"Model-based signal processing is given in master¿s programme Communication Engineering. Course information is available in Studieportalen. See
Model-based signal processing
This course offers an introduction to detection and estimation theory
with emphasis on applications in signal processing and commmunications.
It provides an overview of the main tools to extract desided information
from measured signals under a statistical signal processing framework.
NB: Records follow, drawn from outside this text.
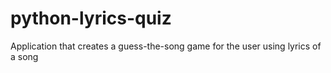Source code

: # python-lyrics-quiz
Application that creates a guess-the-song game for the user using lyrics of a song
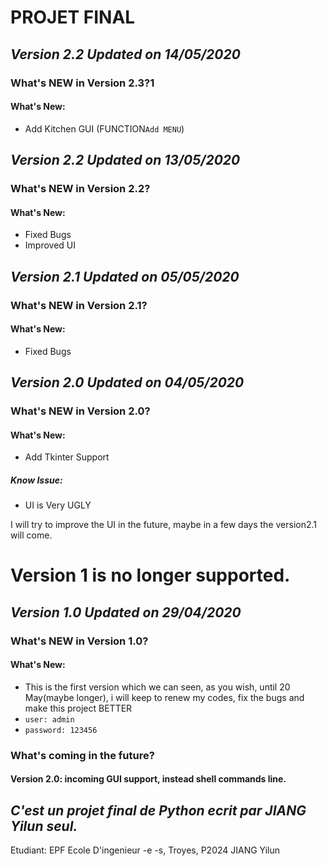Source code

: # PROJET FINAL

## ***Version 2.2 Updated on 14/05/2020***
### What's NEW in Version 2.3?1
#### What's New:
 - Add Kitchen GUI (FUNCTION`Add MENU`)

## ***Version 2.2 Updated on 13/05/2020***
### What's NEW in Version 2.2?
#### What's New:
 - Fixed Bugs
 - Improved UI 


## ***Version 2.1 Updated on 05/05/2020***
### What's NEW in Version 2.1?
#### What's New:
 - Fixed Bugs
## ***Version 2.0 Updated on 04/05/2020***
### What's NEW in Version 2.0?
#### What's New:
 - Add Tkinter Support
##### Know Issue:
 - UI is Very UGLY

I will try to improve the UI in the future, maybe in a few days the version2.1 will come.

# Version 1 is no longer supported.
## ***Version 1.0 Updated on 29/04/2020***
### What's NEW in Version 1.0?
#### What's New:
 - This is the first version which we can seen, as you wish, until 20 May(maybe longer), i will keep to renew my codes, fix the bugs and make this project BETTER
 - `user: admin`
 - `password: 123456`

### What's coming in the future?
#### Version 2.0: incoming GUI support, instead shell commands line.

## *C'est un projet final de Python ecrit par JIANG Yilun seul.*
Etudiant: EPF Ecole D'ingenieur -e -s, Troyes, P2024 JIANG Yilun



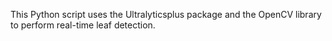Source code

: This Python script uses the Ultralyticsplus package and the OpenCV library to perform real-time leaf detection.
Fundamental limitations on the estimation performance is discussed. A
brief introduction to detection theory and classification is presented.
Content
Minimum Variance Unbiased Estimation and the Cramer-Rao Lower Bound,
Best Linear Unbiased Estimators, Maximum Likelihood Estimation, Least
Squares, Method of Moments, Bayesian Estimation, Wiener and Kalman
Filters, Introduction to Detection Theory, Likelihood Ratio Tests, Model
Order Selection.
Learning Outcomes
-Understand how to model experimental data in simple situations and make
suitable assumptions on the random components in the data
-Understand the fundamental limitations of statistical data models and
how these can be used to design experiments
-Understand the trade-offs involved in parameter estimation
-Know how to choose a suitable estimation approach for a given data
model and derive the resulting equations
-Know how to implement a variety of estimators on computer
-Know how to evaluate the performance of estimators and compare
different approaches
-Have a brief knowledge about detection techniques and selection of a
suitable model order
Main Text
Steven M. Kay, Fundamentals of Statistical Signal Processing,
Estimation Theory. Prentice-Hall, Englewood Cliffs, N.J., 1993.
Prerequisite
Basic knowledge of probability theory and stochastic processes.